Sound propagation in air is accurately described by a small perturbation of the ambient pressure away from a quiescent state. This is the realm of linear acoustics, where the propagation of a time-harmonic wave can be modeled using the Helmholtz equation. When the wavelength is small relative to the size of a scattering obstacle, techniques from geometric optics are applicable. Geometric methods such as raytracing are often used for computational room acoustics simulations in situations where the geometry of the built environment is sufficiently complicated. At the same time, the high-frequency approximation of the Helmholtz equation is described by two partial differential equations: the eikonal equation, whose solution gives the first arrival time of a geometric acoustics/optics wavefront as a field; and a transport equation, the solution of which describes the amplitude of that wavefield. Phenomena related to high-frequency acoustic diffraction are frequently omitted from these models because of their complexity. These phenomena can be modeled using a high-frequency diffraction theory, such as the uniform theory of diffraction. Despite their shortcomings, geometric methods for room acoustics provide a useful trade-off between realism and computational efficiency.
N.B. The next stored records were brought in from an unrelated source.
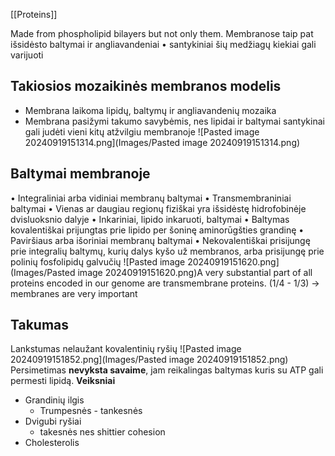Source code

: [[Proteins]]

Made from phospholipid bilayers but not only them.
Membranose taip pat išsidėsto baltymai ir angliavandeniai • santykiniai šių medžiagų kiekiai gali varijuoti

## Takiosios mozaikinės membranos modelis
- Membrana laikoma lipidų, baltymų ir angliavandenių mozaika
- Membrana pasižymi takumo savybėmis, nes lipidai ir baltymai santykinai gali judėti vieni kitų atžvilgiu membranoje
![Pasted image 20240919151314.png](Images/Pasted image 20240919151314.png)
## Baltymai membranoje
• Integraliniai arba vidiniai membranų baltymai 
	• Transmembraniniai baltymai 
		• Vienas ar daugiau regionų fiziškai yra išsidėstę hidrofobinėje dvisluoksnio dalyje 
	• Inkariniai, lipido inkaruoti, baltymai 
		• Baltymas kovalentiškai prijungtas prie lipido per šoninę aminorūgšties grandinę 
• Paviršiaus arba išoriniai membranų baltymai 
	• Nekovalentiškai prisijungę prie integralių baltymų, kurių dalys kyšo už membranos, arba prisijungę prie polinių fosfolipidų galvučių
![Pasted image 20240919151620.png](Images/Pasted image 20240919151620.png)A very substantial part of all proteins encoded in our genome are transmembrane proteins. (1/4 - 1/3)
-> membranes are very important

## Takumas
Lankstumas nelaužant kovalentinių ryšių
![Pasted image 20240919151852.png](Images/Pasted image 20240919151852.png)
Persimetimas **nevyksta savaime**, jam reikalingas baltymas kuris su ATP gali permesti lipidą.
**Veiksniai**
- Grandinių ilgis
	- Trumpesnės - tankesnės
- Dvigubi ryšiai
	- takesnės nes shittier cohesion
- Cholesterolis
	- Stabilizuoja
	- priklauso nuo temp

Ne visi gali integraliniai baltymai gali judėti. gali būti fixed

## Transport through

Selective transport through the membrane
Transport types:
- Passive
	- Diffusion - no energy/proteins required for transfer.
	- Assisted diffusion - diffusion using a protein channel but no energy
- Active
	- Uses ATP to transport stuff  *against* the concentration gradient. (a gate)
![Pasted image 20240919152742.png](Images/Pasted image 20240919152742.png)
![Pasted image 20240919152947.png](Images/Pasted image 20240919152947.png)

## Concentration gradients:
Homeostasis
Gradients: Chemical and Electrical (woowee)
## Large molecule transport

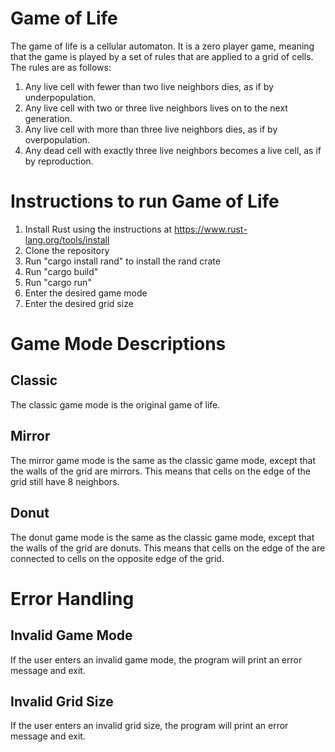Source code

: # Game of Life
The game of life is a cellular automaton. It is a zero player game, meaning that the game is played by a set of rules that are applied to a grid of cells. The rules are as follows:
1. Any live cell with fewer than two live neighbors dies, as if by underpopulation.
2. Any live cell with two or three live neighbors lives on to the next generation.
3. Any live cell with more than three live neighbors dies, as if by overpopulation.
4. Any dead cell with exactly three live neighbors becomes a live cell, as if by reproduction.

# Instructions to run Game of Life
1. Install Rust using the instructions at https://www.rust-lang.org/tools/install 
2. Clone the repository
3. Run "cargo install rand" to install the rand crate
4. Run "cargo build"
5. Run "cargo run"
6. Enter the desired game mode
7. Enter the desired grid size

# Game Mode Descriptions
## Classic
The classic game mode is the original game of life.
## Mirror
The mirror game mode is the same as the classic game mode, except that the walls of the grid are mirrors. This means that cells on the edge of the grid still have 8 neighbors.
## Donut
The donut game mode is the same as the classic game mode, except that the walls of the grid are donuts. This means that cells on the edge of the are connected to cells on the opposite edge of the grid.

# Error Handling
## Invalid Game Mode
If the user enters an invalid game mode, the program will print an error message and exit.
## Invalid Grid Size
If the user enters an invalid grid size, the program will print an error message and exit.
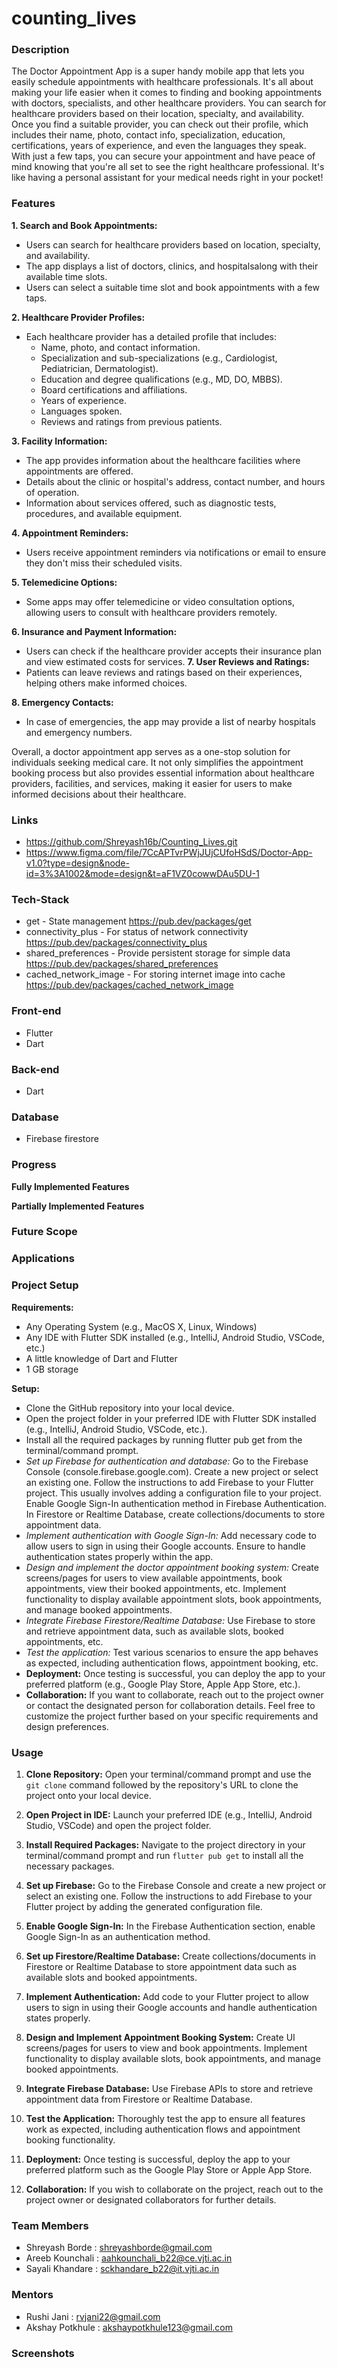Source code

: 
# counting_lives
### Description 
The Doctor Appointment App is a super handy mobile app that lets you easily schedule appointments with healthcare professionals. It's all about making your life easier when it comes to finding and booking appointments with doctors, specialists, and other healthcare providers. You can search for healthcare providers based on their location, specialty, and availability. Once you find a suitable provider, you can check out their profile, which includes their name, photo, contact info, specialization, education, certifications, years of experience, and even the languages they speak. With just a few taps, you can secure your appointment and have peace of mind knowing that you're all set to see the right healthcare professional. It's like having a personal assistant for your medical needs right in your pocket!

### Features
**1. Search and Book Appointments:**
   - Users can search for healthcare providers based on location, specialty, and availability.
   - The app displays a list of doctors, clinics, and hospitalsalong with their available time slots.
   - Users can select a suitable time slot and book appointments with a few taps.

**2. Healthcare Provider Profiles:**
   - Each healthcare provider has a detailed profile that includes:
     - Name, photo, and contact information.
     - Specialization and sub-specializations (e.g., Cardiologist, Pediatrician, Dermatologist).
     - Education and degree qualifications (e.g., MD, DO, MBBS).
     - Board certifications and affiliations.
     - Years of experience.
     - Languages spoken.
     - Reviews and ratings from previous patients.

**3. Facility Information:**
   - The app provides information about the healthcare facilities where appointments are offered.
   - Details about the clinic or hospital's address, contact number, and hours of operation.
   - Information about services offered, such as diagnostic tests, procedures, and available equipment.

**4. Appointment Reminders:**
   - Users receive appointment reminders via notifications or email to ensure they don't miss their scheduled visits.

**5. Telemedicine Options:**
   - Some apps may offer telemedicine or video consultation options, allowing users to consult with healthcare providers remotely.

**6. Insurance and Payment Information:**
   - Users can check if the healthcare provider accepts their insurance plan and view estimated costs for services.
**7. User Reviews and Ratings:**
   - Patients can leave reviews and ratings based on their experiences, helping others make informed choices.

**8. Emergency Contacts:**
   - In case of emergencies, the app may provide a list of nearby hospitals and emergency numbers.

Overall, a doctor appointment app serves as a one-stop solution for individuals seeking medical care. It not only simplifies the appointment booking process but also provides essential information about healthcare providers, facilities, and services, making it easier for users to make informed decisions about their healthcare.

### Links

- https://github.com/Shreyash16b/Counting_Lives.git
- https://www.figma.com/file/7CcAPTvrPWjJUjCUfoHSdS/Doctor-App-v1.0?type=design&node-id=3%3A1002&mode=design&t=aF1VZ0cowwDAu5DU-1

### Tech-Stack

- get - State management
  https://pub.dev/packages/get
- connectivity_plus - For status of network connectivity
  https://pub.dev/packages/connectivity_plus
- shared_preferences - Provide persistent storage for simple data
  https://pub.dev/packages/shared_preferences
- cached_network_image - For storing internet image into cache
  https://pub.dev/packages/cached_network_image

### Front-end
- Flutter
- Dart
### Back-end
- Dart
### Database
- Firebase firestore
### Progress
**Fully Implemented Features**

**Partially Implemented Features**

### Future Scope 

### Applications

### Project Setup
**Requirements:**
- Any Operating System (e.g., MacOS X, Linux, Windows)
- Any IDE with Flutter SDK installed (e.g., IntelliJ, Android Studio, VSCode, etc.)
- A little knowledge of Dart and Flutter
- 1 GB storage

**Setup:**
- Clone the GitHub repository into your local device.
- Open the project folder in your preferred IDE with Flutter SDK installed (e.g., IntelliJ, Android Studio, VSCode, etc.).
- Install all the required packages by running flutter pub get from the terminal/command prompt.
- *Set up Firebase for authentication and database:*
   Go to the Firebase Console (console.firebase.google.com).
   Create a new project or select an existing one.
   Follow the instructions to add Firebase to your Flutter project. This usually involves adding a configuration file to your project.
   Enable Google Sign-In authentication method in Firebase Authentication.
   In Firestore or Realtime Database, create collections/documents to store appointment data.
- *Implement authentication with Google Sign-In:*
   Add necessary code to allow users to sign in using their Google accounts.
   Ensure to handle authentication states properly within the app.
- *Design and implement the doctor appointment booking system:*
   Create screens/pages for users to view available appointments, book appointments, view their booked appointments, etc.
   Implement functionality to display available appointment slots, book appointments, and manage booked appointments.
- *Integrate Firebase Firestore/Realtime Database:*
   Use Firebase to store and retrieve appointment data, such as available slots, booked appointments, etc.
- *Test the application:*
   Test various scenarios to ensure the app behaves as expected, including authentication flows, appointment booking, etc.
- **Deployment:**
    Once testing is successful, you can deploy the app to your preferred platform (e.g., Google Play Store, Apple App Store, etc.).
- **Collaboration:**
   If you want to collaborate, reach out to the project owner or contact the designated person for collaboration details.
   Feel free to customize the project further based on your specific requirements and design preferences.
### Usage

1. **Clone Repository:** Open your terminal/command prompt and use the `git clone` command followed by the repository's URL to clone the project onto your local device.

2. **Open Project in IDE:** Launch your preferred IDE (e.g., IntelliJ, Android Studio, VSCode) and open the project folder.

3. **Install Required Packages:** Navigate to the project directory in your terminal/command prompt and run `flutter pub get` to install all the necessary packages.

4. **Set up Firebase:** Go to the Firebase Console and create a new project or select an existing one. Follow the instructions to add Firebase to your Flutter project by adding the generated configuration file.

5. **Enable Google Sign-In:** In the Firebase Authentication section, enable Google Sign-In as an authentication method.

6. **Set up Firestore/Realtime Database:** Create collections/documents in Firestore or Realtime Database to store appointment data such as available slots and booked appointments.

7. **Implement Authentication:** Add code to your Flutter project to allow users to sign in using their Google accounts and handle authentication states properly.

8. **Design and Implement Appointment Booking System:** Create UI screens/pages for users to view and book appointments. Implement functionality to display available slots, book appointments, and manage booked appointments.

9. **Integrate Firebase Database:** Use Firebase APIs to store and retrieve appointment data from Firestore or Realtime Database.

10. **Test the Application:** Thoroughly test the app to ensure all features work as expected, including authentication flows and appointment booking functionality.

11. **Deployment:** Once testing is successful, deploy the app to your preferred platform such as the Google Play Store or Apple App Store.

12. **Collaboration:** If you wish to collaborate on the project, reach out to the project owner or designated collaborators for further details.

### Team Members

- Shreyash Borde : shreyashborde@gmail.com
- Areeb Kounchali : aahkounchali_b22@ce.vjti.ac.in
- Sayali Khandare : sckhandare_b22@it.vjti.ac.in

### Mentors
- Rushi Jani : rvjani22@gmail.com
- Akshay Potkhule : akshaypotkhule123@gmail.com

### Screenshots
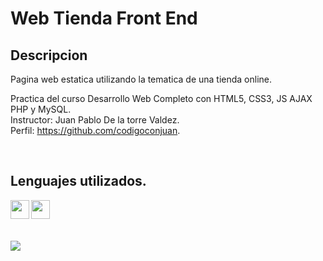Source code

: # Web Tienda Front End

## Descripcion
Pagina web estatica utilizando la tematica de una tienda online.

Practica del curso Desarrollo Web Completo con HTML5, CSS3, JS AJAX PHP y MySQL.  
Instructor: Juan Pablo De la torre Valdez.  
Perfil: https://github.com/codigoconjuan.  

<br />

## Lenguajes utilizados.

<img align="left" src="https://drive.google.com/uc?export=view&id=1eMyMFeL5wBSPQmf_6-meAVGLIscnS-S1" width="30" height="30" />
<img align="left" src="https://drive.google.com/uc?export=view&id=1tyZ3VhVjEcxU3RaRsazIiQlXMMxX8JtZ" width="30" height="30" />



<br /><br /><br />

[<img align="left" src="https://drive.google.com/uc?export=view&id=1g07Pwa2DeBafGdB2RFMbmBmJ_zquGQvz" />][proyectoImagenes]

[proyectoImagenes]: https://drive.google.com/drive/folders/1e3SQKeCqUK4bS1GNU8M9AxRnlaIeRlKp?usp=sharing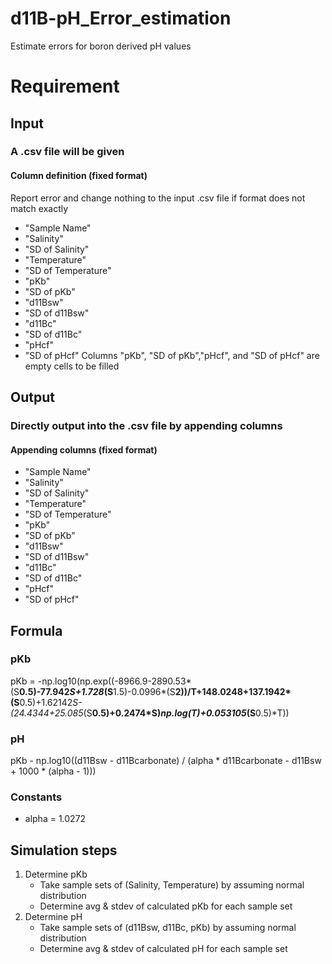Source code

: # d11B-pH_Error_estimation
Estimate errors for boron derived pH values

# Requirement
## Input
### A .csv file will be given
#### Column definition (fixed format)
Report error and change nothing to the input .csv file if format does not match exactly 
* "Sample Name"
* "Salinity"
* "SD of Salinity"
* "Temperature"
* "SD of Temperature"
* "pKb"
* "SD of pKb"
* "d11Bsw"
* "SD of d11Bsw"
* "d11Bc"
* "SD of d11Bc"
* "pHcf"
* "SD of pHcf"
Columns "pKb", "SD of pKb","pHcf", and "SD of pHcf" are empty cells to be filled
## Output
### Directly output into the .csv file by appending columns
#### Appending columns (fixed format)
* "Sample Name"
* "Salinity"
* "SD of Salinity"
* "Temperature"
* "SD of Temperature"
* "pKb"
* "SD of pKb"
* "d11Bsw"
* "SD of d11Bsw"
* "d11Bc"
* "SD of d11Bc"
* "pHcf"
* "SD of pHcf"
## Formula
### pKb
pKb = -np.log10(np.exp((-8966.9-2890.53*(S**0.5)-77.942*S+1.728*(S**1.5)-0.0996*(S**2))/T+148.0248+137.1942*(S**0.5)+1.62142*S-(24.4344+25.085*(S**0.5)+0.2474*S)*np.log(T)+0.053105*(S**0.5)*T))
### pH
pKb - np.log10((d11Bsw - d11Bcarbonate) / (alpha * d11Bcarbonate - d11Bsw + 1000 * (alpha - 1)))
### Constants
* alpha = 1.0272
## Simulation steps
1. Determine pKb
   - Take sample sets of (Salinity, Temperature) by assuming normal distribution
   - Determine avg & stdev of calculated pKb for each sample set 
2. Determine pH
   - Take sample sets of (d11Bsw, d11Bc, pKb) by assuming normal distribution
   - Determine avg & stdev of calculated pH for each sample set 
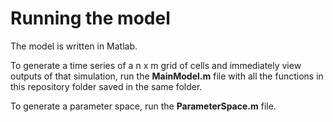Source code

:# Running the model

The model is written in Matlab. 

To generate a time series of a n x m grid of cells and immediately view outputs of that simulation, run the **MainModel.m** file with all the functions in this repository folder saved 
in the same folder. 

To generate a parameter space, run the **ParameterSpace.m** file.
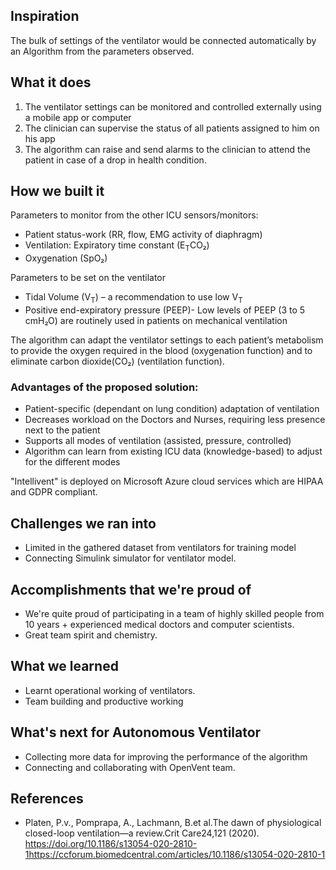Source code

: ## Inspiration
The bulk of settings of the ventilator would be connected automatically by an Algorithm from the parameters observed. 

## What it does
1. The ventilator settings can be monitored and controlled externally using a mobile app or computer 
2. The clinician can supervise the status of all patients assigned to him on his app 
3. The algorithm can raise and send alarms to the clinician to attend the patient in case of a drop in health condition.

## How we built it
Parameters to monitor from the other ICU sensors/monitors: 
* Patient status-work (RR, flow, EMG activity of diaphragm) 
* Ventilation: Expiratory time constant (E<sub>T</sub>CO₂)
* Oxygenation (SpO₂)

Parameters to be set on the ventilator 
* Tidal Volume (V<sub>T</sub>) – a recommendation to use low V<sub>T</sub>
* Positive end-expiratory pressure (PEEP)- Low levels of PEEP (3 to 5 cmH₂O) are routinely used in patients on mechanical ventilation

The algorithm can adapt the ventilator settings to each patient’s metabolism to provide the oxygen required in the blood (oxygenation function) and to eliminate carbon dioxide(CO₂) (ventilation function).

### Advantages of the proposed solution: 
* Patient-specific (dependant on lung condition) adaptation of ventilation
* Decreases workload on the Doctors and Nurses, requiring less presence next to the patient
* Supports all modes of ventilation (assisted, pressure, controlled)
* Algorithm can learn from existing ICU data (knowledge-based) to adjust for the different modes

"Intellivent" is deployed on Microsoft Azure cloud services which are HIPAA and GDPR compliant. 

## Challenges we ran into
* Limited in the gathered dataset from ventilators for training model
* Connecting Simulink simulator for ventilator model. 

## Accomplishments that we're proud of
* We're quite proud of participating in a team of highly skilled people from 10 years + experienced medical doctors and computer scientists. 
* Great team spirit and chemistry. 

## What we learned
* Learnt operational working of ventilators. 
* Team building and productive working

## What's next for Autonomous Ventilator
* Collecting more data for improving the performance of the algorithm
* Connecting and collaborating with OpenVent team. 

## References
* Platen, P.v., Pomprapa, A., Lachmann, B.et al.The dawn of physiological closed-loop ventilation—a review.Crit Care24,121 (2020). https://doi.org/10.1186/s13054-020-2810-1https://ccforum.biomedcentral.com/articles/10.1186/s13054-020-2810-1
Motivated by the limitations of geometric methods, we approach the problem of geometric acoustics using numerical methods for solving partial differential equations. Our focus is offline sound propagation in a high-frequency regime where directly solving the wave or Helmholtz equations is infeasible. To this end, we conduct a broad-based survey of semi-Lagrangian solvers for the eikonal equation, which make the local ray information of the solution explicit. We develop efficient, first-order solvers for the eikonal equation in 3D, called ordered line integral methods (OLIMs). The OLIMs provide intuition about how to design work-efficient semi-Lagrangian eikonal solvers, but their first order accuracy is not sufficient to compute the amplitude consistently. Motivated by the requirements of sound propagation simulations, we develop higher-order semi-Lagrangian eikonal solvers which we term jet marching methods (JMMs). JMMs augment the efficiency of OLIMs by additionally transporting higher-order derivative information of the eikonal in a causal fashion, which allows for high-order solution of the eikonal equation using compact stencils. We use the information made available locally by our JMMs to use paraxial raytracing to simultaneously solve the transport equation yielding the amplitude. We initially develop a JMM which handles a smoothly varying speed of sound on a regular grid in 2D. Motivated by the requirements of room acoustics applications, we develop a second-order JMM for solving the eikonal equation on a tetrahedron mesh for a constant speed of sound as a special case. As before, we use paraxial raytracing to compute the amplitude. Additionally, we compute multiple arrivals by reinitializing the eikonal equation on reflecting walls and diffracting edges. To compute these scattered fields, we devise algorithms which allow us to apply reflection and diffraction boundary conditions for the eikonal and amplitude. For the amplitude, we construct algorithms that allow us to apply the uniform theory of diffraction in a semi-Lagrangian setting efficiently.